— WHAT THE EXERCISE ASKS —
Pictures must be left out. Print the lines from the beginning of the material through the line holding "### [DEFAULT]", exactly and nothing else.

— MATERIAL FOR THIS TASK —
****************

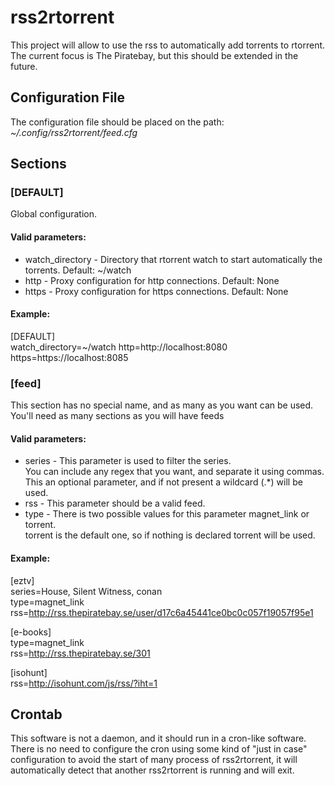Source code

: # rss2rtorrent

This project will allow to use the rss to automatically add torrents to rtorrent.  
The current focus is The Piratebay, but this should be extended in the future.  

## Configuration File

The configuration file should be placed on the path:  
*~/.config/rss2rtorrent/feed.cfg*  

## Sections

### [DEFAULT]  
Global configuration.

#### Valid parameters:  
* watch\_directory - Directory that rtorrent watch to start automatically the torrents. Default: ~/watch
* http - Proxy configuration for http connections. Default: None
* https - Proxy configuration for https connections. Default: None

#### Example:
   [DEFAULT]  
   watch\_directory=~/watch
   http=http://localhost:8080
   https=https://localhost:8085

### [feed]
This section has no special name, and as many as you want can be used.  
You'll need as many sections as you will have feeds

#### Valid parameters:
* series - This parameter is used to filter the series.  
You can include any regex that you want, and separate it using commas.  
This an optional parameter, and if not present a wildcard (.\*) will be used.
* rss - This parameter should be a valid feed.
* type - There is two possible values for this parameter magnet\_link or torrent.  
torrent is the default one, so if nothing is declared torrent will be used.

#### Example:
  [eztv]  
  series=House, Silent Witness, conan  
  type=magnet\_link  
  rss=http://rss.thepiratebay.se/user/d17c6a45441ce0bc0c057f19057f95e1

  [e-books]  
  type=magnet\_link  
  rss=http://rss.thepiratebay.se/301

  [isohunt]  
  rss=http://isohunt.com/js/rss/?iht=1

## Crontab
This software is not a daemon, and it should run in a cron-like software.  
There is no need to configure the cron using some kind of "just in case"  
configuration to avoid the start of many process of rss2rtorrent, it will  
automatically detect that another rss2rtorrent is running and will exit.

****************

— RESULT BELOW —
Source code

: # rss2rtorrent

This project will allow to use the rss to automatically add torrents to rtorrent.  
The current focus is The Piratebay, but this should be extended in the future.  

## Configuration File

The configuration file should be placed on the path:  
*~/.config/rss2rtorrent/feed.cfg*  

## Sections

### [DEFAULT]  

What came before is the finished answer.